The Instituto Superior de Ciências Sociais e Políticas (ISCSP) (Institute of Social and Political Sciences) is part of the University of Lisbon (ULisboa). It was known in the early 20th century as the Colonial School, when it was run by the Geographical Society of Lisbon. In 2016, ISCSP celebrated 110 years of continuous operation. As a higher education institution, ISCSP aims to equip students with skills in the cultural, scientific and technical fields; conduct fundamental and applied research; provide community service; and promote exchanges in the social and political sciences.

== History of Escola Colonial (Colonial School) ==
The Colonial School was established by a decree of 18 January 1906 of the Portuguese Navy and Overseas Affairs Ministry.
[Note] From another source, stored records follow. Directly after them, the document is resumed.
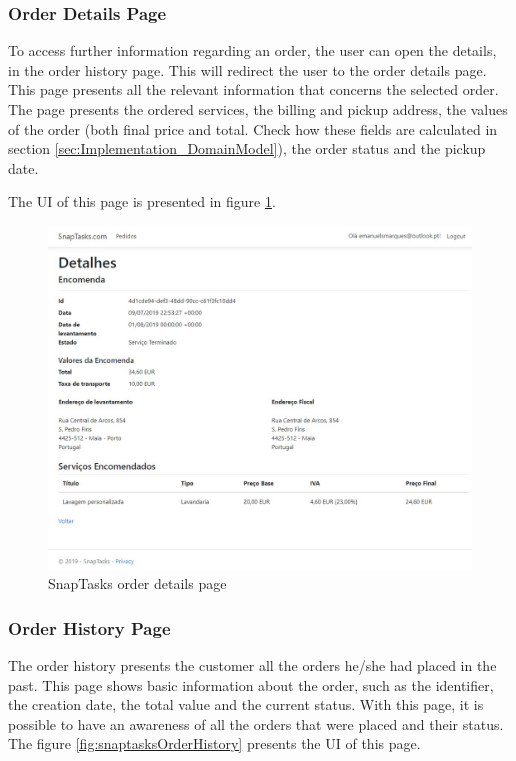 \subsubsection{Order Details Page}
To access further information regarding an order, the user can open the details, in the order history page. This will redirect the user to the order details page. This page presents all the relevant information that concerns the selected order. The page presents the ordered services, the billing and pickup address, the values of the order (both final price and total. Check how these fields are calculated in section \ref{sec:Implementation_DomainModel}), the order status and the pickup date.

\par

The \gls{UI} of this page is presented in figure \ref{fig:snaptasksOrderDetails}.

\begin{figure}[ht]
\centering
\includegraphics[width=\textwidth,keepaspectratio]{chapters/Implementation/assets/snaptasks-orderDetails.jpg}
\caption[SnapTasks order details page]{SnapTasks order details page}
\label{fig:snaptasksOrderDetails}
\end{figure}


\clearpage
\subsubsection{Order History Page}
The order history presents the customer all the orders he/she had placed in the past. This page shows basic information about the order, such as the identifier, the creation date, the total value and the current status. With this page, it is possible to have an awareness of all the orders that were placed and their status. The figure \ref{fig:snaptasksOrderHistory} presents the \gls{UI} of this page.


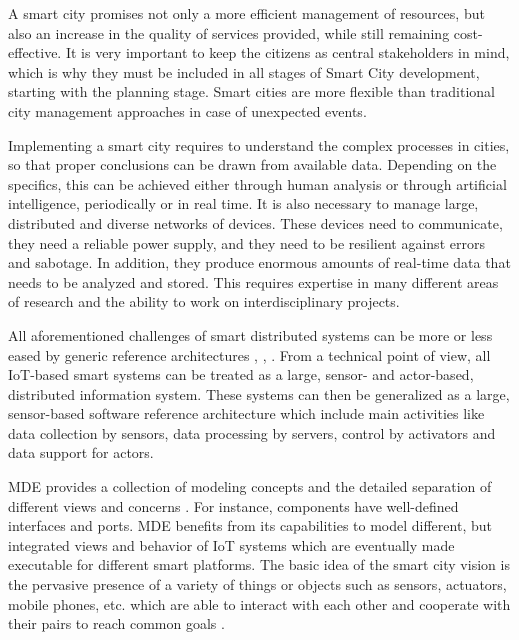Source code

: A smart city promises not only a more efficient management of resources, but also an increase in the quality of services provided, while still remaining cost-effective. It is very important to keep the citizens as central stakeholders in mind, which is why they must be included in all stages of Smart City development, starting with the planning stage. Smart cities are more flexible than traditional city management approaches in case of unexpected events.

Implementing a smart city requires to understand the complex processes in cities, so that proper conclusions can be drawn from available data. Depending on the specifics, this can be achieved either through human analysis or through artificial intelligence, periodically or in real time. It is also necessary to manage large, distributed and diverse networks of devices. These devices need to communicate, they need a reliable power supply, and they need to be resilient against errors and sabotage. In addition, they produce enormous amounts of real-time data that needs to be analyzed and stored. This requires expertise in many different areas of research and the ability to work on interdisciplinary projects.

All aforementioned challenges of smart distributed systems can be more or less eased by generic reference architectures \cite{Fleurey+2011}, \citep{Gubbi+2013}, \cite{KateuleWinter2018}. From a technical point of view, all IoT-based smart systems can be treated as a large, sensor- and actor-based, distributed information system. These systems can then be generalized as a large, sensor-based software reference architecture \cite{KateuleWinter2018} which include main activities like data collection by sensors, data processing by servers, control by activators and data support for actors.

MDE provides a collection of modeling concepts and the detailed separation of different views and concerns \cite{KateuleWinter2018}. For instance, components have well-defined interfaces and ports. MDE benefits from its capabilities to model different, but integrated views and behavior of IoT systems which are eventually made executable for different smart platforms. The basic idea of the smart city vision is the pervasive presence of a variety of things or objects such as sensors, actuators, mobile phones, etc. which are able to interact with each other and cooperate with their pairs to reach common goals \cite{Atzori+2010} \cite{WeberRomana2010}.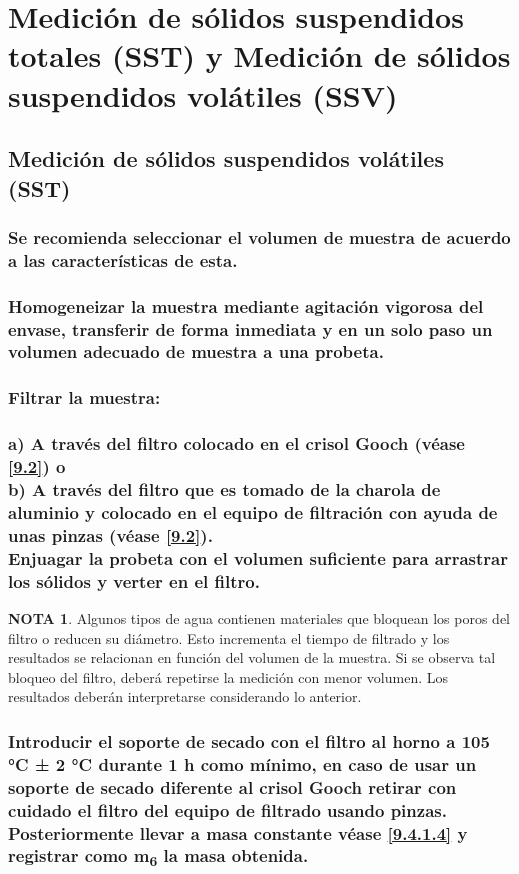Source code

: \documentclass[spanish,12pt,letterpaper,titlepage]{article}
\theoremstyle{definition}
\newtheorem{teor}{NOTA}
\begin{document}
	\section{Medición de sólidos suspendidos totales (SST) y Medición de sólidos suspendidos volátiles (SSV)}\label{9.6}
	\subsection{Medición de sólidos suspendidos volátiles (SST)}\label{9.6.1}
	\subsubsection{Se recomienda seleccionar el volumen de muestra de acuerdo a las características de esta.}\label{9.6.1.1}
	\subsubsection{Homogeneizar la muestra mediante agitación vigorosa del envase, transferir de forma inmediata y en un solo paso un volumen adecuado de muestra a una probeta.}\label{9.6.1.2}
	\subsubsection{Filtrar la muestra:\\
	\\a) A través del filtro colocado en el crisol Gooch (véase \ref{9.2}) o\\ b) A través del filtro que es tomado de la charola de aluminio y colocado en el equipo de filtración con ayuda de unas pinzas (véase \ref{9.2}).
	\vspace{12pt}\\Enjuagar la probeta con el volumen suficiente para arrastrar los sólidos y verter en el filtro.}\label{9.6.1.3}
	\begin{teor}
		Algunos tipos de agua contienen materiales que bloquean los poros del filtro o reducen su diámetro. Esto incrementa el tiempo de filtrado y los resultados se relacionan en función del volumen de la muestra. Si se observa tal bloqueo del filtro, deberá repetirse la medición con menor volumen. Los resultados deberán interpretarse considerando lo anterior.
	\end{teor}
	\subsubsection{Introducir el soporte de secado con el filtro al horno a 105 °C ± 2 °C durante 1 h como mínimo, en caso de usar un soporte de secado diferente al crisol Gooch retirar con cuidado el filtro del equipo de filtrado usando pinzas. Posteriormente llevar a masa constante véase \ref{9.4.1.4} y registrar como m\textsubscript{6} la masa obtenida.}\label{9.6.1.4}
\end{document}
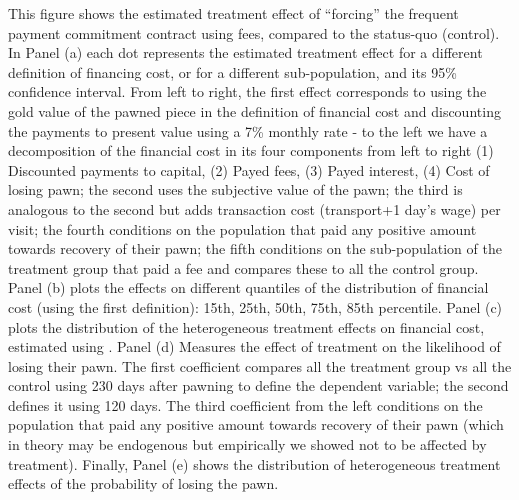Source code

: \documentclass[oneside,11pt]{article}
\begin{document}
\scriptsize {
\noindent This figure shows the estimated treatment effect of ``forcing'' the frequent payment commitment contract using fees, compared to the status-quo (control). In Panel (a) each dot represents the estimated treatment effect for a different definition of financing cost, or for a different sub-population, and its 95\% confidence interval. From left to right, the first effect corresponds to using the gold value of the pawned piece in the definition of financial cost and discounting the payments to present value using a 7\% monthly rate - to the left we have a decomposition of the financial cost in its four components from left to right (1) Discounted payments to capital, (2) Payed fees, (3) Payed interest, (4) Cost of losing pawn; the second uses the subjective value of the pawn; the third is analogous to the second but adds transaction cost (transport+1 day's wage) per visit; the fourth conditions on the population that paid any positive amount towards recovery of their pawn; the fifth conditions on the sub-population of the treatment group that paid a fee and compares these to all the control group. Panel (b) plots the effects on different quantiles of the distribution of financial cost (using the first definition): 15th, 25th, 50th, 75th, 85th percentile. Panel (c) plots the distribution of the heterogeneous treatment effects on financial cost, estimated using \cite{atheygrf}. Panel (d) Measures the effect of treatment on the likelihood of losing their pawn. The first coefficient compares all the treatment group vs all the control using 230 days after pawning to define the dependent variable; the second defines it using 120 days. The third coefficient from the left conditions on the population that paid any positive amount towards recovery of their pawn (which in theory may be endogenous but empirically we showed not to be affected by treatment). Finally, Panel (e) shows the distribution of heterogeneous treatment effects of the probability of losing the pawn. %
}
\end{document}
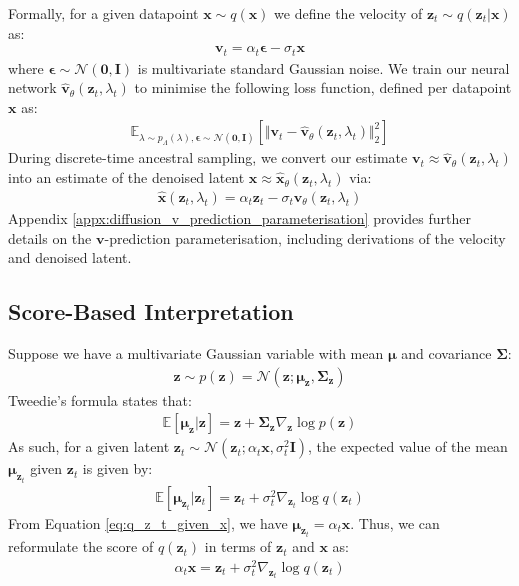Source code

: \documentclass[ oneside,%
                    author={George Herbert},
                    degree={MSci},
                     title={Diffusion Models for Time-Evolving Precipitation Fields},
                  subtitle={}]{dissertation}
\begin{document}
Formally, for a given datapoint $\mathbf{x}\sim q(\mathbf{x})$  we define the velocity of $\mathbf{z}_t\sim q(\mathbf{z}_t|\mathbf{x})$ as:
\begin{align}
      \mathbf{v}_t=\alpha_t\boldsymbol\epsilon - \sigma_t\mathbf{x}
\end{align}
where $\boldsymbol\epsilon\sim\mathcal{N}(\mathbf{0}, \mathbf{I})$ is multivariate standard Gaussian noise. We train our neural network $\hat{\mathbf{v}}_\theta(\mathbf{z}_t,\lambda_t)$ to minimise the following loss function, defined per datapoint $\mathbf{x}$ as:
\begin{align}
      \mathbb{E}_{\lambda\sim p_\Lambda(\lambda),\boldsymbol\epsilon\sim\mathcal{N}(\mathbf{0},\mathbf{I})}\left[\Vert\mathbf{v}_t-\hat{\mathbf{v}}_\theta(\mathbf{z}_t, \lambda_t)\Vert_2^2\right]\label{eq:v_parameterisation_loss}
\end{align}
During discrete-time ancestral sampling, we convert our estimate $\mathbf{v}_t\approx\hat{\mathbf{v}}_\theta(\mathbf{z}_t,\lambda_t)$ into an estimate of the denoised latent $\mathbf{x}\approx\hat{\mathbf{x}}_\theta(\mathbf{z}_t,\lambda_t)$ via:
\begin{align}
      \hat{\mathbf{x}}(\mathbf{z}_t,\lambda_t)=\alpha_t\mathbf{z}_t-\sigma_t\hat{\mathbf{v}}_\theta(\mathbf{z}_t,\lambda_t)
\end{align}
Appendix \ref{appx:diffusion_v_prediction_parameterisation} provides further details on the $\mathbf{v}$-prediction parameterisation, including derivations of the velocity and denoised latent.

\subsection{Score-Based Interpretation}

Suppose we have a multivariate Gaussian variable with mean $\boldsymbol\mu$ and covariance $\boldsymbol\Sigma$:
\begin{align}
      \mathbf{z}\sim p(\mathbf{z})=\mathcal{N}(\mathbf{z}; \boldsymbol\mu_{\mathbf{z}}, \boldsymbol\Sigma_{\mathbf{z}})
\end{align}
Tweedie's formula states that:
\begin{align}
\mathbb{E}\left[\boldsymbol\mu_{\mathbf{z}}|\mathbf{z}\right]=\mathbf{z}+\boldsymbol\Sigma_{\mathbf{z}} \nabla_{\mathbf{z}}\log p(\mathbf{z})
\end{align}
As such, for a given latent $\mathbf{z}_t\sim\mathcal{N}(\mathbf{z}_t; \alpha_t\mathbf{x}, \sigma_t^2\mathbf{I})$, the expected value of the mean $\boldsymbol{\mu}_{\mathbf{z}_t}$ given $\mathbf{z}_t$ is given by:
\begin{align}
      \mathbb{E}\left[\boldsymbol\mu_{\mathbf{z}_t}|\mathbf{z}_t\right]=\mathbf{z}_t+\sigma_t^2\nabla_{\mathbf{z}_t}\log q(\mathbf{z}_t)
\end{align}
From Equation \ref{eq:q_z_t_given_x}, we have $\boldsymbol\mu_{\mathbf{z}_t}=\alpha_t\mathbf{x}$. Thus, we can reformulate the score of $q(\mathbf{z}_t)$ in terms of $\mathbf{z}_t$ and $\mathbf{x}$ as:
\begin{align}
      \alpha_t\mathbf{x}=\mathbf{z}_t + \sigma_t^2\nabla_{\mathbf{z}_t}\log q(\mathbf{z}_t)
\end{align}
\end{document}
The decree created the School within the Geography Society of Lisbon, entrusting it to the same Society, under the overall inspection of the Government. The School had the special purpose of instructing those who were to participate in the operation of the Portuguese overseas possessions. On 4 October 1906, a decree approving the provisional regulation of the Colonial School was published, and on 13 November of the same year, the ordinance approving its provisional programmes was passed.

== Functions of Colonial School ==
At the Colonial School, young men were recruited at an early stage to join the colonial administration. They manned the system and occupied positions in lower levels of the colonial machine. The graduates of the school moved up gradually to assume administrative and technical responsibilities in the different services that were created over the years in the process of development and transformation of the political and administrative organization of the so-called Overseas Territories.

== Early Evolution ==
In the context of the Portuguese Empire, ever since its creation, the School was subject constantly to changing ideas about Portugal's overseas policies, which was reflected in the School's various designations and instruction syllabuses. The "Colonial Course" had its initial study plan altered in 1919. The new name "General Colonial Course" was adopted. The course was expressly defined as higher education.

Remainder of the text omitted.